Technical Prerequisites
To develop the adapter that enables sourcing the text data from Twitter, you need the following:
- SAP BODS version 4.0 or version 4.1, as earlier versions do not support text data processing
- An integrated development environment [IDE] such as eclipse or NetBeans to develop Java code or a Java SDK for code compilation. You can write the code on any text editor.
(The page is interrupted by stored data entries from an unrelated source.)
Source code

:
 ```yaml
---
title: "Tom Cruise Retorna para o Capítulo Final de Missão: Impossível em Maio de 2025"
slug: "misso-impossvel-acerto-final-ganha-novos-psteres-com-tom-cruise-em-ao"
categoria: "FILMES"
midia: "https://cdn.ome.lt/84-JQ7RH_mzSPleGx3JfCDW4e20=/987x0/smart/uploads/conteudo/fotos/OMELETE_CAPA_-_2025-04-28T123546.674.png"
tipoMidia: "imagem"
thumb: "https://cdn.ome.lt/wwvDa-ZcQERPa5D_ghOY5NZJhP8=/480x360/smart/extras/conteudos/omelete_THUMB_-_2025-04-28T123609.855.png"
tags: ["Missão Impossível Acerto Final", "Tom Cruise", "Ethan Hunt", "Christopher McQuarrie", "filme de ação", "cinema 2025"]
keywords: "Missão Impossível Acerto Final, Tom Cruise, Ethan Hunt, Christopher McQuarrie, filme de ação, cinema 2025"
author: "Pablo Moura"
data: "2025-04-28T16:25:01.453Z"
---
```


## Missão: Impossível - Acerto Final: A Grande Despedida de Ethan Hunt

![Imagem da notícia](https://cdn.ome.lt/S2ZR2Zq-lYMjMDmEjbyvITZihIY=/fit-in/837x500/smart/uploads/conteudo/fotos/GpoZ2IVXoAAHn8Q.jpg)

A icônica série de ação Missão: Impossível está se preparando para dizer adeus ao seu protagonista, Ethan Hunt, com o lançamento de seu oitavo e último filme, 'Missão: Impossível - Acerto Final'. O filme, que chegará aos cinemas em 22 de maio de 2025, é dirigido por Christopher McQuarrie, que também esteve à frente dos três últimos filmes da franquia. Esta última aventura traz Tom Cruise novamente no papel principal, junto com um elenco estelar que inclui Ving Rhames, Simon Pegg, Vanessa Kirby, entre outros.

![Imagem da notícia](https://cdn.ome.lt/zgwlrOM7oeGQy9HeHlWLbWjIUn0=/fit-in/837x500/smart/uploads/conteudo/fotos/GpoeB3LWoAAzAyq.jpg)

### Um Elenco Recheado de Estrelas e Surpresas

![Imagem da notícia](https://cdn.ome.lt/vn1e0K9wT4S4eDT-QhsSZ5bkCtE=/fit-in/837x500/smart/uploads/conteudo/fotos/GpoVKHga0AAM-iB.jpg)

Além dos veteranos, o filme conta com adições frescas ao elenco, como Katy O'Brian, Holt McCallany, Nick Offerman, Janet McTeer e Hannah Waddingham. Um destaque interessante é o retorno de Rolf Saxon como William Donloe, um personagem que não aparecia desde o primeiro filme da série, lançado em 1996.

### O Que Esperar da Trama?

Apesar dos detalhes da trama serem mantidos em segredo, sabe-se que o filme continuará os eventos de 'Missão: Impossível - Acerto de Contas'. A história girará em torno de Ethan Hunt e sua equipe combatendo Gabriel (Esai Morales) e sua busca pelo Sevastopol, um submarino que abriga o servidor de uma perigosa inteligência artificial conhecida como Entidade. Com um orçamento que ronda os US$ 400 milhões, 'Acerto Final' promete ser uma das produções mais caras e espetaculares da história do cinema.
Although we use SAP HANA in this article, you can use any available database. The process for sourcing text data from Twitter and its extraction using BODS is accomplished in four steps:
1. Create an adapter for Twitter
2. Deploy the adapter on a BODS server
3. Create an adapter instance in the BODS Management Console
4. Design the data flow for using the adapter instance with the BODS Designer
Create an Adapter for Twitter
Twitter is a microblogging site that generates up to 200 million Tweets per day. Twitter provides various APIs to developers to access data from Tweets and allows other applications to communicate with it.
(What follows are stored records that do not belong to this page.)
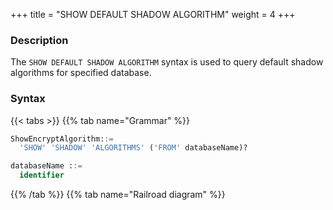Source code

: +++
title = "SHOW DEFAULT SHADOW ALGORITHM"
weight = 4
+++

### Description

The `SHOW DEFAULT SHADOW ALGORITHM` syntax is used to query default shadow algorithms for specified database.

### Syntax

{{< tabs >}}
{{% tab name="Grammar" %}}
```sql
ShowEncryptAlgorithm::=
  'SHOW' 'SHADOW' 'ALGORITHMS' ('FROM' databaseName)?

databaseName ::=
  identifier
```
{{% /tab %}}
{{% tab name="Railroad diagram" %}}
<iframe frameborder="0" name="diagram" id="diagram" width="100%" height="100%"></iframe>
{{% /tab %}}
{{< /tabs >}}

### Supplement

- When `databaseName` is not specified, the default is the currently used `DATABASE`. If `DATABASE` is not used, `No database selected` will be prompted.

### Return value description

| Column                | Description                 |
|-----------------------|-----------------------------|
| shadow_algorithm_name | Shadow algorithm name       |
| type                  | Shadow algorithm type       |
| props                 | Shadow algorithm properties |

### Example

- Query shadow algorithms for specified database.

```sql
SHOW DEFAULT SHADOW ALGORITHMS FROM shadow_db;
```

```sql
mysql> SHOW DEFAULT SHADOW ALGORITHMS FROM shadow_db;
+-------------------------+-------------+-----------------------------------------+
| shadow_algorithm_name   | type        | props                                   |
+-------------------------+-------------+-----------------------------------------+
| user_id_match_algorithm | VALUE_MATCH | column=user_id,operation=insert,value=1 |
+-------------------------+-------------+-----------------------------------------+
1 row in set (0.00 sec)
```

- Query shadow algorithms for current database.

```sql
SHOW SHADOW ALGORITHMS;
```

```sql
mysql> SHOW SHADOW ALGORITHMS;
+-------------------------+-------------+-----------------------------------------+
| shadow_algorithm_name   | type        | props                                   |
+-------------------------+-------------+-----------------------------------------+
| user_id_match_algorithm | VALUE_MATCH | column=user_id,operation=insert,value=1 |
+-------------------------+-------------+-----------------------------------------+
1 row in set (0.00 sec)
```

### Reserved word

`SHOW`, `DEFAULT`,`SHADOW`, `ALGORITHMS`, `FROM`

### Related links

- [Reserved word](/en/user-manual/shardingsphere-proxy/distsql/syntax/reserved-word/)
Twitter provides the following APIs:
- Search API. The Search API allows users to search Tweets with specific keywords or Tweets pertaining to specific users.
- REST API. The REST API is used to access user timelines, status updates, and user information.
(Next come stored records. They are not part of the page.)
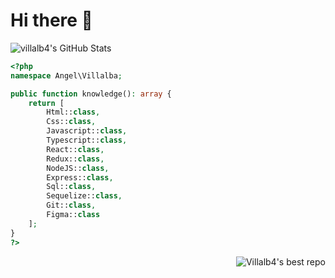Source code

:# Hi there 👋

<img src="https://github-readme-stats.vercel.app/api?username=villalb4&show_icons=true&theme=onedark" alt="villalb4's GitHub Stats">

```php
<?php
namespace Angel\Villalba;

public function knowledge(): array {
    return [
        Html::class,
        Css::class,
        Javascript::class,
        Typescript::class,
        React::class,
        Redux::class,
        NodeJS::class,
        Express::class,
        Sql::class,
        Sequelize::class,
        Git::class,
        Figma::class
    ];
}
?>
```
<img align="right" src="https://github-readme-stats.vercel.app/api/pin/?username=villalb4&repo=Dogs&theme=onedark" alt="Villalb4's best repo">
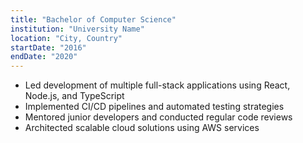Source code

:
 ```yaml
---
title: "Bachelor of Computer Science"
institution: "University Name"
location: "City, Country"
startDate: "2016"
endDate: "2020"
---
```


- Led development of multiple full-stack applications using React, Node.js, and TypeScript
- Implemented CI/CD pipelines and automated testing strategies
- Mentored junior developers and conducted regular code reviews
- Architected scalable cloud solutions using AWS services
- Streaming API. The Streaming API is a family of real-time APIs for Tweets and other social events.
- Twitter for Websites. The Twitter for Website API is a suite that enables Web developers to integrate Twitter functions into their Web pages. These functionalities include a Tweet button and a Follow button.
You use a streaming API to extract the text from Tweets in real time for a specified list of Twitter users.
Prerequisites for Twitter API
The prerequisite steps for creating a Twitter API are:
Step 1. Create a developer ID on https://dev.twitter.com.
Step 2. Log in to the site using your Twitter account and register the new application.
Step 3. Upon registration, the Twitter development site generates a consumer key and a consumer secret key.
Step 4. Post registration, you request an access token and access secret token.
To determine the application making the data request you need the consumer key and consumer secret key. You also need the access token and access secret token to determine if users have permission to access their customer accounts.
Twitter Adapter Development
Custom adapters created using the Data Services Adapter SDK are part of the Data Services platform. These adapters help communicate and integrate information resources with the Data Services platform. The adapter acts as a bridge and helps to translate the resource’s information into a format the Data Services platform can understand. It is also used to publish the information from the Data Services platform to the resource in a format that the information resource understands.
To develop the adapter using a Twitter-streaming API, follow these steps:
Step 1. Go to the Data Serviceslib folder on your BODS server. This folder location is installation specific (i.e., depends on where the Data Services was installed). Copy acta_adapter_sdk.jar from the Data Serviceslib folder to the Java lib directory in the Integrated Development Environment (IDE). The Twitter adapter uses the libraries from this jar (Figure 1).

Figure 1
Copy acta_adapter_sdk.jar from the Data Services folder
Step 2. Create the FeedsAdapter.jar. The following classes are implemented in this adapter:
- FeedsAdapter. The FeedsAdapter class implements the Adapter interface. The functionality of this module is to set the root directory for the adapter and link with other adapter components.
- FeedsAdapterBeanInfo. FeedsAdapterBeanInfo is used to customize the FeedsAdapter so that you can set or modify the root folder at the time of installation in the Management Console.
- Import. This class enables the adapter to import metadata.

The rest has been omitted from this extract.